TASK OBJECTIVE ::
Retype verbatim the lines of the listing, from the very first through the line with "- You can then".

RECORDS TO PROCESS ::

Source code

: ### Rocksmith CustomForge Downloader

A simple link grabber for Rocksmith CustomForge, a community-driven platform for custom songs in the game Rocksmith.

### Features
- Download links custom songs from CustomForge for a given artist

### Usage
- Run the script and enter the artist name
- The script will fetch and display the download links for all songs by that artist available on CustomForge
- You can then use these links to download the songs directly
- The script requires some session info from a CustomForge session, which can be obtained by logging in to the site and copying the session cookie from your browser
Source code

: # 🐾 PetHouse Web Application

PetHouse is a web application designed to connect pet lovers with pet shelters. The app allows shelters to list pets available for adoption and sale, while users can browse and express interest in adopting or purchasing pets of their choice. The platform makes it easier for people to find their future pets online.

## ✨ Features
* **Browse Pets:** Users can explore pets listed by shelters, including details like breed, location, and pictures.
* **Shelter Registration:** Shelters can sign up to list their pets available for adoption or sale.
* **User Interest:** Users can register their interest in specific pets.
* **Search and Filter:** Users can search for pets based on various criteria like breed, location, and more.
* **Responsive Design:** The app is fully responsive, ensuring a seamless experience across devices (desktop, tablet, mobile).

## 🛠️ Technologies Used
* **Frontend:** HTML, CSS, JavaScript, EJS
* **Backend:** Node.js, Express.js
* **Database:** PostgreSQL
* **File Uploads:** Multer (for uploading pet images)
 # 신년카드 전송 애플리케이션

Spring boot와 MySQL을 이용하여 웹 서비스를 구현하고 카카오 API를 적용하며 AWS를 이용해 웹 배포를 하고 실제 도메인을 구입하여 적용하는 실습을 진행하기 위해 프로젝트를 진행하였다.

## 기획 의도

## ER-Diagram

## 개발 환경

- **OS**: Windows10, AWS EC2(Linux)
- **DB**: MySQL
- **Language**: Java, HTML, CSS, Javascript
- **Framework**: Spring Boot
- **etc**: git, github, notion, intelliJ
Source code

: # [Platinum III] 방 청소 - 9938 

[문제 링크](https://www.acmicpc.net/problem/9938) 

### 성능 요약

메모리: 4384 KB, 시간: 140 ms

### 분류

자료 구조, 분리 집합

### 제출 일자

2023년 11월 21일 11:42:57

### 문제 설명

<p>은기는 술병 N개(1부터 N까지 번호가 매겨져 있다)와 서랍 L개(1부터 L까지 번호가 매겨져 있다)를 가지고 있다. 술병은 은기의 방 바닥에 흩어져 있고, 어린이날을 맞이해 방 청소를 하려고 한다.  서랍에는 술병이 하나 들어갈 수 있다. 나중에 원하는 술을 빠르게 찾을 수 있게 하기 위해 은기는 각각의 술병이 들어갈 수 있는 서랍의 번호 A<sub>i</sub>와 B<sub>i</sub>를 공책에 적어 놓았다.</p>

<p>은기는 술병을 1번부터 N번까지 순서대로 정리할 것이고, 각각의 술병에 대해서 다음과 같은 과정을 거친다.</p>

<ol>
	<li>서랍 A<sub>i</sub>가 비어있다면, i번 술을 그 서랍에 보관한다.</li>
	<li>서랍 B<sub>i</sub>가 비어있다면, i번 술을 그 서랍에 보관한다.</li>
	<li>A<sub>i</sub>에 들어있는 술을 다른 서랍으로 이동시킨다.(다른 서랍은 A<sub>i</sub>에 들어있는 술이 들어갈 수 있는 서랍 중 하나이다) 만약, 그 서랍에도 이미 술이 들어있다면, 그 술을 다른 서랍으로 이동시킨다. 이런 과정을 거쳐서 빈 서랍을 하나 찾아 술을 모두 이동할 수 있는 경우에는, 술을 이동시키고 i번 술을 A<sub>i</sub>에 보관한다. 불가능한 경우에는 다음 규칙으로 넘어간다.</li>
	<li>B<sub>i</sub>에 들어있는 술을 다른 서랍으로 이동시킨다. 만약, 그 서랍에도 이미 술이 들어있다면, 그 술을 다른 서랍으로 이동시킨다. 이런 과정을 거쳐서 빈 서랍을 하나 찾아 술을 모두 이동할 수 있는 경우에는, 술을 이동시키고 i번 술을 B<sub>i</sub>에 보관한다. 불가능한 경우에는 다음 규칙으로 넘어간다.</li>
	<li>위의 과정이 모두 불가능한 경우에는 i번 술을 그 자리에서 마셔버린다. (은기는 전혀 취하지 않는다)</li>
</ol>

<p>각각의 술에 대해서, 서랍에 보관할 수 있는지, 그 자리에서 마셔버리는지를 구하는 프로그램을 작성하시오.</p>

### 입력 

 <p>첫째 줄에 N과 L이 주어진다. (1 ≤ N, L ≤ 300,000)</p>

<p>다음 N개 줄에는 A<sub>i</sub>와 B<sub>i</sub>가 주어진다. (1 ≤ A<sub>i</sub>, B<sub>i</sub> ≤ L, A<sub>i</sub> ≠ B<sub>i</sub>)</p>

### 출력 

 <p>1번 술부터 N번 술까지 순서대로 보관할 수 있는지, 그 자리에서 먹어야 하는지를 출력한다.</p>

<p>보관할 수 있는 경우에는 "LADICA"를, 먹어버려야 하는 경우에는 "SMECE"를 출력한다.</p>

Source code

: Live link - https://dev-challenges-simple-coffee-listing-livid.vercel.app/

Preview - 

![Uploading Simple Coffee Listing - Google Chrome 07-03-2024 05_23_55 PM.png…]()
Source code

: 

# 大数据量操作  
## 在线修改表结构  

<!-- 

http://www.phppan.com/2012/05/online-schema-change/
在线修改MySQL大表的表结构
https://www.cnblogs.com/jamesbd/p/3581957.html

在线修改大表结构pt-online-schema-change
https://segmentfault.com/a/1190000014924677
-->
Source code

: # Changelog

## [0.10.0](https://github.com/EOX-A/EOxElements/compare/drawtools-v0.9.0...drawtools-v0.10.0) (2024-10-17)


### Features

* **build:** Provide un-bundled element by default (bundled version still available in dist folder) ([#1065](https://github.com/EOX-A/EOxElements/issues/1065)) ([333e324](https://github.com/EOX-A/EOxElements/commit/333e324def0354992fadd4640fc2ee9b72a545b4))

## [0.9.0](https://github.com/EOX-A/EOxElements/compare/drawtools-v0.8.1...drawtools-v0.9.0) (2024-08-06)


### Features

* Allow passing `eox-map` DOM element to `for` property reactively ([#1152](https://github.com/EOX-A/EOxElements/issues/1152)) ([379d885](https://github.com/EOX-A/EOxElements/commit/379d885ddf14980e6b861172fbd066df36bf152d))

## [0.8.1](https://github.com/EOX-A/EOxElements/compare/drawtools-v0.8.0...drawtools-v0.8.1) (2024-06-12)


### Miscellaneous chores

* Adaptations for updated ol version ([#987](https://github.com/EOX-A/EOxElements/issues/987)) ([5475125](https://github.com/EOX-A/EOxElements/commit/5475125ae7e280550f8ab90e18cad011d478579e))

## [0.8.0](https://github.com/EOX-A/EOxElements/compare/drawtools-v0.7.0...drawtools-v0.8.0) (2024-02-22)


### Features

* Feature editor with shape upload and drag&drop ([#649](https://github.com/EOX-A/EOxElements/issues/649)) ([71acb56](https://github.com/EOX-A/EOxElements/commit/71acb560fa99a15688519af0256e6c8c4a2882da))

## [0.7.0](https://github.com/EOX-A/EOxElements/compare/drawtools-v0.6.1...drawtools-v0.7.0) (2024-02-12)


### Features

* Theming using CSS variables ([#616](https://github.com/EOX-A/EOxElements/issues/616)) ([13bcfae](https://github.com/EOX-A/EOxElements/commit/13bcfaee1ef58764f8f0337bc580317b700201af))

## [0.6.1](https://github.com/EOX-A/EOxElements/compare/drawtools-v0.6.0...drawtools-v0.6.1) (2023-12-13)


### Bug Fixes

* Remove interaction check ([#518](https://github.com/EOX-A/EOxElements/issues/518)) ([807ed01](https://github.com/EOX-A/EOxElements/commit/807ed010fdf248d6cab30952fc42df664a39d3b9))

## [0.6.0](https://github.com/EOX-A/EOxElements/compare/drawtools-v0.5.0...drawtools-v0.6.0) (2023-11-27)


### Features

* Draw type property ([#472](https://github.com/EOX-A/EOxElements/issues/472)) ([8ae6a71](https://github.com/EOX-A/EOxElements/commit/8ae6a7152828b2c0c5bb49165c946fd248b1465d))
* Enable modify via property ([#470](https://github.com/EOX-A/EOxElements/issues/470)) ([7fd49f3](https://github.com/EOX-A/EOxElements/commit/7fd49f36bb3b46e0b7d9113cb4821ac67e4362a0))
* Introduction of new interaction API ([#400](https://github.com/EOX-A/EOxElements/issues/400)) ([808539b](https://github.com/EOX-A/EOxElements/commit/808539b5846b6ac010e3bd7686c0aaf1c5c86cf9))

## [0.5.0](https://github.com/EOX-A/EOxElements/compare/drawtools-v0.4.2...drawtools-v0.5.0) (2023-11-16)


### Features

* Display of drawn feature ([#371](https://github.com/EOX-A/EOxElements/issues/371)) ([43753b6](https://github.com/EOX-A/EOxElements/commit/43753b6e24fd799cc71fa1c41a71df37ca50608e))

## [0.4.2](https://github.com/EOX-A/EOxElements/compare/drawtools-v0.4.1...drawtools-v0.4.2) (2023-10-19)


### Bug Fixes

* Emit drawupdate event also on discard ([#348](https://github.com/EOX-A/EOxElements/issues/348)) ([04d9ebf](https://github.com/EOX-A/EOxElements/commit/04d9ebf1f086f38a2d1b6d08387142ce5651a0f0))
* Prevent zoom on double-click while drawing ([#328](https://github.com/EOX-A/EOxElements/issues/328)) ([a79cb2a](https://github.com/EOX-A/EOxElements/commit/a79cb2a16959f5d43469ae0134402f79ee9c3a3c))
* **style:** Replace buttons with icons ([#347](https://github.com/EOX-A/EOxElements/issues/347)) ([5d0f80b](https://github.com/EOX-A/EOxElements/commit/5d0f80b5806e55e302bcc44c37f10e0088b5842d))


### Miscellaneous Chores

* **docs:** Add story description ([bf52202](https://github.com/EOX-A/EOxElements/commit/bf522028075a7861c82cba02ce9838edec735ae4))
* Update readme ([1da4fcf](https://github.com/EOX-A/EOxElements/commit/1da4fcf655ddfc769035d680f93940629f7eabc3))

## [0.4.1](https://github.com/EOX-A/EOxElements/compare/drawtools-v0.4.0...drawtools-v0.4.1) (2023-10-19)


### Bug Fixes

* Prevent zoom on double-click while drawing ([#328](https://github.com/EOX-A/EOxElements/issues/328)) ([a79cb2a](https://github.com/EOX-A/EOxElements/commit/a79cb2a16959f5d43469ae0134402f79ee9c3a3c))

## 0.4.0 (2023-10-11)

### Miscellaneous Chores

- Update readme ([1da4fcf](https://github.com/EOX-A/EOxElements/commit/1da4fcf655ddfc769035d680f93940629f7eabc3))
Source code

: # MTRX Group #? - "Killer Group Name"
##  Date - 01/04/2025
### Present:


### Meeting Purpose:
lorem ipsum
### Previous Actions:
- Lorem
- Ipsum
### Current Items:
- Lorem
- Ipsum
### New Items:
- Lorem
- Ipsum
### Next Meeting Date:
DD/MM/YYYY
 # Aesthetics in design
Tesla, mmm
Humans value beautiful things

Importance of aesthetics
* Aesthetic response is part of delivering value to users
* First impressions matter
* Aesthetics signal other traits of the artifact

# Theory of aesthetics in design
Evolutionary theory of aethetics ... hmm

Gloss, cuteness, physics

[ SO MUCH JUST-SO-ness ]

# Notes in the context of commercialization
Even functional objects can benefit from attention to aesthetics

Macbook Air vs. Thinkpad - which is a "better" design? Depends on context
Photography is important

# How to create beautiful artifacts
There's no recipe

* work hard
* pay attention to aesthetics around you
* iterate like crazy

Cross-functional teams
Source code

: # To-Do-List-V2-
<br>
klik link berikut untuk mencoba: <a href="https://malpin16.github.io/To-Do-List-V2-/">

SOLUTION TO THE EXERCISE ::
Source code

: ### Rocksmith CustomForge Downloader

A simple link grabber for Rocksmith CustomForge, a community-driven platform for custom songs in the game Rocksmith.

### Features
- Download links custom songs from CustomForge for a given artist

### Usage
- Run the script and enter the artist name
- The script will fetch and display the download links for all songs by that artist available on CustomForge
- You can then use these links to download the songs directly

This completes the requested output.